RECORDS SUPPLIED:
----
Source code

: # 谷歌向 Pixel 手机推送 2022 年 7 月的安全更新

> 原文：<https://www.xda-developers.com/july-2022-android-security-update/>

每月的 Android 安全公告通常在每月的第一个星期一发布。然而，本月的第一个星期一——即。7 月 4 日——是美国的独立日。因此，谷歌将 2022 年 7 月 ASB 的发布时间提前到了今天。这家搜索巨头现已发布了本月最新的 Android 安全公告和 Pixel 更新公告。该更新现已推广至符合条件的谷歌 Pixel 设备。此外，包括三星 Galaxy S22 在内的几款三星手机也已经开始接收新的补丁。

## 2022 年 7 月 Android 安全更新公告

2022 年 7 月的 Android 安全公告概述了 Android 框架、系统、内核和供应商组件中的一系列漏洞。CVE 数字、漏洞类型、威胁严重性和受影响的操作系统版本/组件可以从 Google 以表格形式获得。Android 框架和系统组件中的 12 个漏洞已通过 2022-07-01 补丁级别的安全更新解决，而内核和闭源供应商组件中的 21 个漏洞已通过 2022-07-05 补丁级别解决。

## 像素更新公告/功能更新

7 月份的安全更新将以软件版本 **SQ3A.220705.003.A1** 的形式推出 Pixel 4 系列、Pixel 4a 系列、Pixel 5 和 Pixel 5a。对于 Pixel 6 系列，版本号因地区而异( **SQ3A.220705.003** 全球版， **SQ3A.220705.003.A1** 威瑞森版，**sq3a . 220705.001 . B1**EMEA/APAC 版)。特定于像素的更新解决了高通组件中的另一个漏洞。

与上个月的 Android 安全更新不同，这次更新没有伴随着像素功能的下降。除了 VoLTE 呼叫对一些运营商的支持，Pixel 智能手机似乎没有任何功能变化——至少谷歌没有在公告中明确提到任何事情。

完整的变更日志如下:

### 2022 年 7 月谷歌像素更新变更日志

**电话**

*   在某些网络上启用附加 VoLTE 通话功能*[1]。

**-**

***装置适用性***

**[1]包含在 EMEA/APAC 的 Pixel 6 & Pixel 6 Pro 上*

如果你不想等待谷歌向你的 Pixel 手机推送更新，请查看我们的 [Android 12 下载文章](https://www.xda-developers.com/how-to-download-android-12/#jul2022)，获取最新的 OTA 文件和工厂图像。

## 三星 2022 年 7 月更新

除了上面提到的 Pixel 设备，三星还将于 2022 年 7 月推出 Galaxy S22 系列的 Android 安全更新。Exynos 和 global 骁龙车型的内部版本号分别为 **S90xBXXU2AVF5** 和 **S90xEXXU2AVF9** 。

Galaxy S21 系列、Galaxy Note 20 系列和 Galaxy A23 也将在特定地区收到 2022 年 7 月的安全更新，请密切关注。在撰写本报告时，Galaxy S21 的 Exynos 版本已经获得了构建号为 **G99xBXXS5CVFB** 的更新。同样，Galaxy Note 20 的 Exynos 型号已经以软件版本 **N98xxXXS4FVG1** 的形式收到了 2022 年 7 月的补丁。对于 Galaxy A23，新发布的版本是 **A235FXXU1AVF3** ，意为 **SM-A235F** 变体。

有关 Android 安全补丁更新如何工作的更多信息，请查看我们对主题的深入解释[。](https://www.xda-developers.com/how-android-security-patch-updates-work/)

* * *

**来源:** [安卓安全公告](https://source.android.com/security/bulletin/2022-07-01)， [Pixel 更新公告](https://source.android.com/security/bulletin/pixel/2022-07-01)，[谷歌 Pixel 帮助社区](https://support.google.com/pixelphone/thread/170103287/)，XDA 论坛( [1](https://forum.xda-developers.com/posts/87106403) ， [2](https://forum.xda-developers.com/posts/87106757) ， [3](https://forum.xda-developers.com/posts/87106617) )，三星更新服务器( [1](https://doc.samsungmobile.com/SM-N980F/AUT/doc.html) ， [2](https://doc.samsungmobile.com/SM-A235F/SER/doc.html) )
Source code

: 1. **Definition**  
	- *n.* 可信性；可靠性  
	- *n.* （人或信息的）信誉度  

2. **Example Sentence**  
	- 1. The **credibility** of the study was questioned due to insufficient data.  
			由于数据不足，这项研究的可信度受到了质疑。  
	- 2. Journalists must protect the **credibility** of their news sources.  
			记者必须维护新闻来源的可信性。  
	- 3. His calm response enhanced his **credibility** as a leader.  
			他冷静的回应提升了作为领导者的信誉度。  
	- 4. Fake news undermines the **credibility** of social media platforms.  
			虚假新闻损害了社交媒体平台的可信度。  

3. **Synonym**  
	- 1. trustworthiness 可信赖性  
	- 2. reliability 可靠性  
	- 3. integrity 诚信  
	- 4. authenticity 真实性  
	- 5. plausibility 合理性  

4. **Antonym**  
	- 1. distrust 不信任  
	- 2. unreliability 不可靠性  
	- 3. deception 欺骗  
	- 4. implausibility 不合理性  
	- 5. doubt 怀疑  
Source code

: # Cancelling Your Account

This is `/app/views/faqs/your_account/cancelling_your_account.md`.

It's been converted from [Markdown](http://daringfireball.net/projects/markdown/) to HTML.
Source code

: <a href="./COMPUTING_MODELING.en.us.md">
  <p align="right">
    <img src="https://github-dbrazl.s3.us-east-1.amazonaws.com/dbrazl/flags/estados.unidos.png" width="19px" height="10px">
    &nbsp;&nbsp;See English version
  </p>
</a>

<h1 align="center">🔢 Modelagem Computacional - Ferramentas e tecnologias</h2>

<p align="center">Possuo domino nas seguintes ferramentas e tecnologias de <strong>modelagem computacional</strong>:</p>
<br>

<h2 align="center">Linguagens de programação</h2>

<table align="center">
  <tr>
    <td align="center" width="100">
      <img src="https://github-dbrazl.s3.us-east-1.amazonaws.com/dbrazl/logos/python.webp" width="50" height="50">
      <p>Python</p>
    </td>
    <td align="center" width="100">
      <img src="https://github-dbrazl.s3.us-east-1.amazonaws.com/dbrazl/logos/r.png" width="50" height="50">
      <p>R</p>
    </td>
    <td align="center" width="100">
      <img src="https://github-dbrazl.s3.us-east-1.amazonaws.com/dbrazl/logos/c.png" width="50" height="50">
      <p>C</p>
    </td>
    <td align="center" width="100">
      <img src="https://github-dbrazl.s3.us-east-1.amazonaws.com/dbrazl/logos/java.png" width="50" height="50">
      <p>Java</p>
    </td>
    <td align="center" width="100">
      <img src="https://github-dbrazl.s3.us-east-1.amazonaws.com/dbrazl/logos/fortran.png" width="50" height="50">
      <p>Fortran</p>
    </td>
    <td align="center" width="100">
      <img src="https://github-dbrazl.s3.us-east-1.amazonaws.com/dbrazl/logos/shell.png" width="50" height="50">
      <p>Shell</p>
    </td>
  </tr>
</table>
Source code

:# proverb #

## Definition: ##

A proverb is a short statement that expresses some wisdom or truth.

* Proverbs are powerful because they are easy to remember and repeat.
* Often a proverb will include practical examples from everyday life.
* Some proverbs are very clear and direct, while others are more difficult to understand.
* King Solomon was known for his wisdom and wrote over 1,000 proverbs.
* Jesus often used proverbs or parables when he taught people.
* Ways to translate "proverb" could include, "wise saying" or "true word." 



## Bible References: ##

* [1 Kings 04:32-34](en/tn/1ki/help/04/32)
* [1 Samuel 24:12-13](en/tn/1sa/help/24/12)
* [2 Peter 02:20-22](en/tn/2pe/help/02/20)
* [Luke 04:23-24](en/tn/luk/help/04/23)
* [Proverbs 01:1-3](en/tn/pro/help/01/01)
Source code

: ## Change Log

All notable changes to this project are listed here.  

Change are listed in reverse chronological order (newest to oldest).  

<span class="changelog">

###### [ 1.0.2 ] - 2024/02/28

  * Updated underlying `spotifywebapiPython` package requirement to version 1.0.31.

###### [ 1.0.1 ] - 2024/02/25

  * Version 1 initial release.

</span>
----
TASK:
Please copy out each entry exactly as it appears above.

SOLUTION TO THE PROBLEM:
Source code

: # 谷歌向 Pixel 手机推送 2022 年 7 月的安全更新

> 原文：<https://www.xda-developers.com/july-2022-android-security-update/>

每月的 Android 安全公告通常在每月的第一个星期一发布。然而，本月的第一个星期一——即。7 月 4 日——是美国的独立日。因此，谷歌将 2022 年 7 月 ASB 的发布时间提前到了今天。这家搜索巨头现已发布了本月最新的 Android 安全公告和 Pixel 更新公告。该更新现已推广至符合条件的谷歌 Pixel 设备。此外，包括三星 Galaxy S22 在内的几款三星手机也已经开始接收新的补丁。

## 2022 年 7 月 Android 安全更新公告

2022 年 7 月的 Android 安全公告概述了 Android 框架、系统、内核和供应商组件中的一系列漏洞。CVE 数字、漏洞类型、威胁严重性和受影响的操作系统版本/组件可以从 Google 以表格形式获得。Android 框架和系统组件中的 12 个漏洞已通过 2022-07-01 补丁级别的安全更新解决，而内核和闭源供应商组件中的 21 个漏洞已通过 2022-07-05 补丁级别解决。

## 像素更新公告/功能更新

7 月份的安全更新将以软件版本 **SQ3A.220705.003.A1** 的形式推出 Pixel 4 系列、Pixel 4a 系列、Pixel 5 和 Pixel 5a。对于 Pixel 6 系列，版本号因地区而异( **SQ3A.220705.003** 全球版， **SQ3A.220705.003.A1** 威瑞森版，**sq3a . 220705.001 . B1**EMEA/APAC 版)。特定于像素的更新解决了高通组件中的另一个漏洞。

与上个月的 Android 安全更新不同，这次更新没有伴随着像素功能的下降。除了 VoLTE 呼叫对一些运营商的支持，Pixel 智能手机似乎没有任何功能变化——至少谷歌没有在公告中明确提到任何事情。

完整的变更日志如下:

### 2022 年 7 月谷歌像素更新变更日志

**电话**

*   在某些网络上启用附加 VoLTE 通话功能*[1]。

**-**

***装置适用性***

**[1]包含在 EMEA/APAC 的 Pixel 6 & Pixel 6 Pro 上*

如果你不想等待谷歌向你的 Pixel 手机推送更新，请查看我们的 [Android 12 下载文章](https://www.xda-developers.com/how-to-download-android-12/#jul2022)，获取最新的 OTA 文件和工厂图像。

## 三星 2022 年 7 月更新

除了上面提到的 Pixel 设备，三星还将于 2022 年 7 月推出 Galaxy S22 系列的 Android 安全更新。Exynos 和 global 骁龙车型的内部版本号分别为 **S90xBXXU2AVF5** 和 **S90xEXXU2AVF9** 。

Galaxy S21 系列、Galaxy Note 20 系列和 Galaxy A23 也将在特定地区收到 2022 年 7 月的安全更新，请密切关注。在撰写本报告时，Galaxy S21 的 Exynos 版本已经获得了构建号为 **G99xBXXS5CVFB** 的更新。同样，Galaxy Note 20 的 Exynos 型号已经以软件版本 **N98xxXXS4FVG1** 的形式收到了 2022 年 7 月的补丁。对于 Galaxy A23，新发布的版本是 **A235FXXU1AVF3** ，意为 **SM-A235F** 变体。

有关 Android 安全补丁更新如何工作的更多信息，请查看我们对主题的深入解释[。](https://www.xda-developers.com/how-android-security-patch-updates-work/)

* * *

**来源:** [安卓安全公告](https://source.android.com/security/bulletin/2022-07-01)， [Pixel 更新公告](https://source.android.com/security/bulletin/pixel/2022-07-01)，[谷歌 Pixel 帮助社区](https://support.google.com/pixelphone/thread/170103287/)，XDA 论坛( [1](https://forum.xda-developers.com/posts/87106403) ， [2](https://forum.xda-developers.com/posts/87106757) ， [3](https://forum.xda-developers.com/posts/87106617) )，三星更新服务器( [1](https://doc.samsungmobile.com/SM-N980F/AUT/doc.html) ， [2](https://doc.samsungmobile.com/SM-A235F/SER/doc.html) )
Source code

: 1. **Definition**  
	- *n.* 可信性；可靠性  
	- *n.* （人或信息的）信誉度  

2. **Example Sentence**  
	- 1. The **credibility** of the study was questioned due to insufficient data.  
			由于数据不足，这项研究的可信度受到了质疑。  
	- 2. Journalists must protect the **credibility** of their news sources.  
			记者必须维护新闻来源的可信性。  
	- 3. His calm response enhanced his **credibility** as a leader.  
			他冷静的回应提升了作为领导者的信誉度。  
	- 4. Fake news undermines the **credibility** of social media platforms.  
			虚假新闻损害了社交媒体平台的可信度。  

3. **Synonym**  
	- 1. trustworthiness 可信赖性  
	- 2. reliability 可靠性  
	- 3. integrity 诚信  
	- 4. authenticity 真实性  
	- 5. plausibility 合理性  

4. **Antonym**  
	- 1. distrust 不信任  
	- 2. unreliability 不可靠性  
	- 3. deception 欺骗  
	- 4. implausibility 不合理性  
	- 5. doubt 怀疑  
Source code

: # Cancelling Your Account

This is `/app/views/faqs/your_account/cancelling_your_account.md`.

It's been converted from [Markdown](http://daringfireball.net/projects/markdown/) to HTML.
Source code

: <a href="./COMPUTING_MODELING.en.us.md">
  <p align="right">
    <img src="https://github-dbrazl.s3.us-east-1.amazonaws.com/dbrazl/flags/estados.unidos.png" width="19px" height="10px">
    &nbsp;&nbsp;See English version
  </p>
</a>

<h1 align="center">🔢 Modelagem Computacional - Ferramentas e tecnologias</h2>

<p align="center">Possuo domino nas seguintes ferramentas e tecnologias de <strong>modelagem computacional</strong>:</p>
<br>

<h2 align="center">Linguagens de programação</h2>

<table align="center">
  <tr>
    <td align="center" width="100">
      <img src="https://github-dbrazl.s3.us-east-1.amazonaws.com/dbrazl/logos/python.webp" width="50" height="50">
      <p>Python</p>
    </td>
    <td align="center" width="100">
      <img src="https://github-dbrazl.s3.us-east-1.amazonaws.com/dbrazl/logos/r.png" width="50" height="50">
      <p>R</p>
    </td>
    <td align="center" width="100">
      <img src="https://github-dbrazl.s3.us-east-1.amazonaws.com/dbrazl/logos/c.png" width="50" height="50">
      <p>C</p>
    </td>
    <td align="center" width="100">
      <img src="https://github-dbrazl.s3.us-east-1.amazonaws.com/dbrazl/logos/java.png" width="50" height="50">
      <p>Java</p>
    </td>
    <td align="center" width="100">
      <img src="https://github-dbrazl.s3.us-east-1.amazonaws.com/dbrazl/logos/fortran.png" width="50" height="50">
      <p>Fortran</p>
    </td>
    <td align="center" width="100">
      <img src="https://github-dbrazl.s3.us-east-1.amazonaws.com/dbrazl/logos/shell.png" width="50" height="50">
      <p>Shell</p>
    </td>
  </tr>
</table>
Source code

:# proverb #

## Definition: ##

A proverb is a short statement that expresses some wisdom or truth.

* Proverbs are powerful because they are easy to remember and repeat.
* Often a proverb will include practical examples from everyday life.
* Some proverbs are very clear and direct, while others are more difficult to understand.
* King Solomon was known for his wisdom and wrote over 1,000 proverbs.
* Jesus often used proverbs or parables when he taught people.
* Ways to translate "proverb" could include, "wise saying" or "true word." 



## Bible References: ##

* [1 Kings 04:32-34](en/tn/1ki/help/04/32)
* [1 Samuel 24:12-13](en/tn/1sa/help/24/12)
* [2 Peter 02:20-22](en/tn/2pe/help/02/20)
* [Luke 04:23-24](en/tn/luk/help/04/23)
* [Proverbs 01:1-3](en/tn/pro/help/01/01)
Source code

: ## Change Log

All notable changes to this project are listed here.  

Change are listed in reverse chronological order (newest to oldest).  

<span class="changelog">

###### [ 1.0.2 ] - 2024/02/28

  * Updated underlying `spotifywebapiPython` package requirement to version 1.0.31.

###### [ 1.0.1 ] - 2024/02/25

  * Version 1 initial release.

</span>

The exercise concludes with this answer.